Transition Streets... making it really local...

This is the website for Transition Streets - started in Totnes: http://www.transitiontogether.org.uk/

But I liked hearing how one Transition Street group got on... I've copied and pasted from the website below:

 

Jo explains how her group went from strength to strength

The TTT leaflet fell through my door one morning in mid March 2010.  It was inspiring and encouraging to read the vision statements of a more sustainable living and exciting to read of the reference to solar panels, also mentioned on the leaflets.

My enthusiasm seemed to be shared by a neighbour whom I met whilst we were both out walking our dogs on the same morning of getting the TTT leaflet.  Chatting about the leaflet precipitated a jointly fuelled rise in enthusiasm ending with me offering to call the TTT office for further information.  Within days Mary Popham (yes, that is PopHAMS, not PoppINS) appeared like magic on my doorstep bursting with more information about the project.  Like bees round a honeypot of hope and positivity our group quickly grew to a total of ten strong and, due to many of our group members also being of the dog walking community in Follaton, we called ourselves ‘Walk the Talk’.

As part of a Transition Streets group, TTT gave us each a Folder with information and advice on issues of energy; water; food; waste and transport.  Although the folder is well packed with pages of information it is done in the most user-friendly  way possible with big writing, lots of colour and LOADS of helpful local information and phone numbers.  We were asked to work through a chapter of this folder at each meeting.
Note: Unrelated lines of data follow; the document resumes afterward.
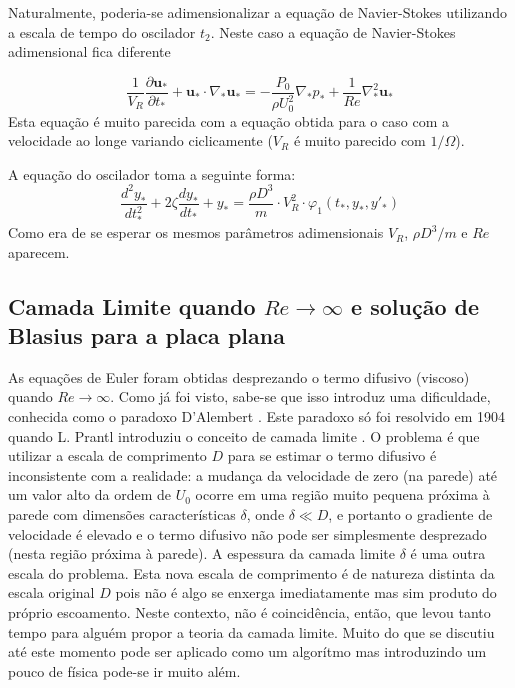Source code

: \documentclass[article,12pt,oneside,a4paper,english,brazil,sumario=tradicional]{abntex2}
\newcommand{\p}[1]{\ensuremath{ \mathbf{#1}}}    %
\newcommand{\lra}{\ensuremath{\longrightarrow}}
\newcommand{\pd}{\ensuremath{\partial}}
\begin{document}
Naturalmente, poderia-se adimensionalizar a equação de Navier-Stokes utilizando a escala de tempo do oscilador $t_2$. Neste caso a equação de Navier-Stokes adimensional fica diferente 

\[
\frac{1}{V_R}\frac{\pd\p{u}_*}{\pd t_*} + \p{u}_*\cdot\nabla_*\p{u_*} = -\frac{P_0}{\rho U_0^2}\nabla_* p_* + \frac{1}{Re}\nabla_*^2\p{u}_* 
\]
Esta equação é muito parecida com a equação obtida para o caso com a velocidade ao longe variando ciclicamente ($V_R$ é muito parecido com $1/\Omega$). 

A equação do oscilador toma a seguinte forma:
\[
\frac{d^2y_*}{dt_*^2} + 2\zeta\frac{dy_*}{dt_*} + y_* = \frac{\rho D^3}{m} \cdot V_R^2 \cdot \varphi_1\left(t_*, y_*, y'_*\right)
\]
Como era de se esperar os mesmos parâmetros adimensionais $V_R$, $\rho D^3/m$ e $Re$ aparecem.

\subsection{Camada Limite quando $Re\lra\infty$ e solução de Blasius para a placa plana}

As equações de Euler foram obtidas desprezando o termo difusivo (viscoso) quando $Re\lra\infty$. Como já foi visto,  sabe-se que isso introduz uma dificuldade, conhecida como o paradoxo D'Alembert \cite{Birkhoff60}. Este paradoxo só foi resolvido em 1904 quando L. Prantl introduziu  o conceito de camada limite \cite{Birkhoff60}. O problema é que utilizar a escala de comprimento $D$ para se estimar o termo difusivo é inconsistente com a realidade: a mudança da velocidade de zero (na parede) até um valor alto da ordem de $U_0$ ocorre em uma região muito pequena próxima à parede com dimensões características $\delta$, onde $\delta \ll D$, e portanto o  gradiente de velocidade é elevado e o termo difusivo não pode ser simplesmente desprezado (nesta região próxima à parede). A espessura da camada limite $\delta$ é uma outra escala do problema. Esta nova escala de comprimento é de natureza distinta da escala original $D$ pois não é algo se enxerga imediatamente mas sim produto do próprio escoamento. Neste contexto,  não é coincidência, então, que levou tanto tempo para alguém propor a teoria da camada limite. Muito do que se discutiu até este momento pode ser aplicado como um algorítmo mas introduzindo um pouco de física pode-se ir muito além.
\end{document}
The first meeting dissolved into childish giggles as we found ourselves blindly ignorant to many basic heating operations in our homes.  The water and space heating systems are largely all the same on the Follaton estate, but it was amazing, and hilarious to us, how so few actually knew how to turn the temperatures up and down on both water tanks and storage heaters.  Straight away we had found benefit and support in putting heads together and sharing.
We continued to meet every fortnight at different homes as we worked our way through the folder, sharing information, research biscuits and laughter.  On top of our normal meetings, we also arranged shared trips to some local events and spent one afternoon doing a garden tour, originally arranged as an advice giving exercise but seemed to serve as an enjoyable tour around each of our own personal outdoor spaces,  satisfying our natural human curiosity.
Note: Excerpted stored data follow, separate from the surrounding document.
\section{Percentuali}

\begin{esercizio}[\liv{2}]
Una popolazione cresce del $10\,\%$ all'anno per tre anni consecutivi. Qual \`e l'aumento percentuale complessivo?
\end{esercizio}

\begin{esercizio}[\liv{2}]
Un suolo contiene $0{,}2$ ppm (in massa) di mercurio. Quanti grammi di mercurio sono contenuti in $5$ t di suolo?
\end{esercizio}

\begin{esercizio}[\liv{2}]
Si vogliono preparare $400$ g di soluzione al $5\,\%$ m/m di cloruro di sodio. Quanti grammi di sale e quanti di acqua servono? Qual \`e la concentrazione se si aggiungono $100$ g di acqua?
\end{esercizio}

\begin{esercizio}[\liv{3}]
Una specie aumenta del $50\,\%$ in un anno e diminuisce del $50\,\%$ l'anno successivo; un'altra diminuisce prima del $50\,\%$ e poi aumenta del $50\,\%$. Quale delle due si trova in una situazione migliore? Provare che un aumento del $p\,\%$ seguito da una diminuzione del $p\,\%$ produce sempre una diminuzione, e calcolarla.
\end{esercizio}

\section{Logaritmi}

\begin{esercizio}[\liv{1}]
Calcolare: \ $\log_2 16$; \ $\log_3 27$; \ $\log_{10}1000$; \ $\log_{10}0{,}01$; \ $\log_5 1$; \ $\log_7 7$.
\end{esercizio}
We have now come to the end of our folder; there are no more chapters to share.  Actually, we ended up having two final meetings as many couldn’t make the first final meeting!  There was a sense of sadness , perhaps even a tinge of anxiety (was that just me?) and ‘what shall we do next’? The TTT Transition Streets programme and folder had brought us together and given us a purpose and project to complete.  What happens when the purpose or project comes to an end in any situation?  It seems that perhaps, if there is no structure or end goal for us mortals to be reaching for (albeit just working our way through a folder) there is less momentum and ‘raison d’etre’.   Yet, as I see it, the TTT and Transition Street project has a huge vision which ultimately paves the way toward an equally enormous task:  To return to working together for the good of all instead of the singular selfish nuclear existence that we have all become used to.  In modern society we don’t have a built in need to pull together for the good of community because we are so busy entwined in our own little worlds of self; we have no networks of need, so it is therefore easy to drift apart, away from community.
 
I think I can speak for the majority of us, if not all in our group........ In fact this is not limited to our group this is I found to be a general feeling among members from other groups that I have chatted to:  That the outstanding benefit that we have all enjoyed about the Transition Streets project has been to feel community again; to know our neighbours; to feel part of a greater whole; to feel connected.  And this is, I feel, part of the much grander vision of our future that TTT is working towards and we have to relearn in our beings, to rejoice our connection to community and honour that part of us that yearns for the sense of tribal connection.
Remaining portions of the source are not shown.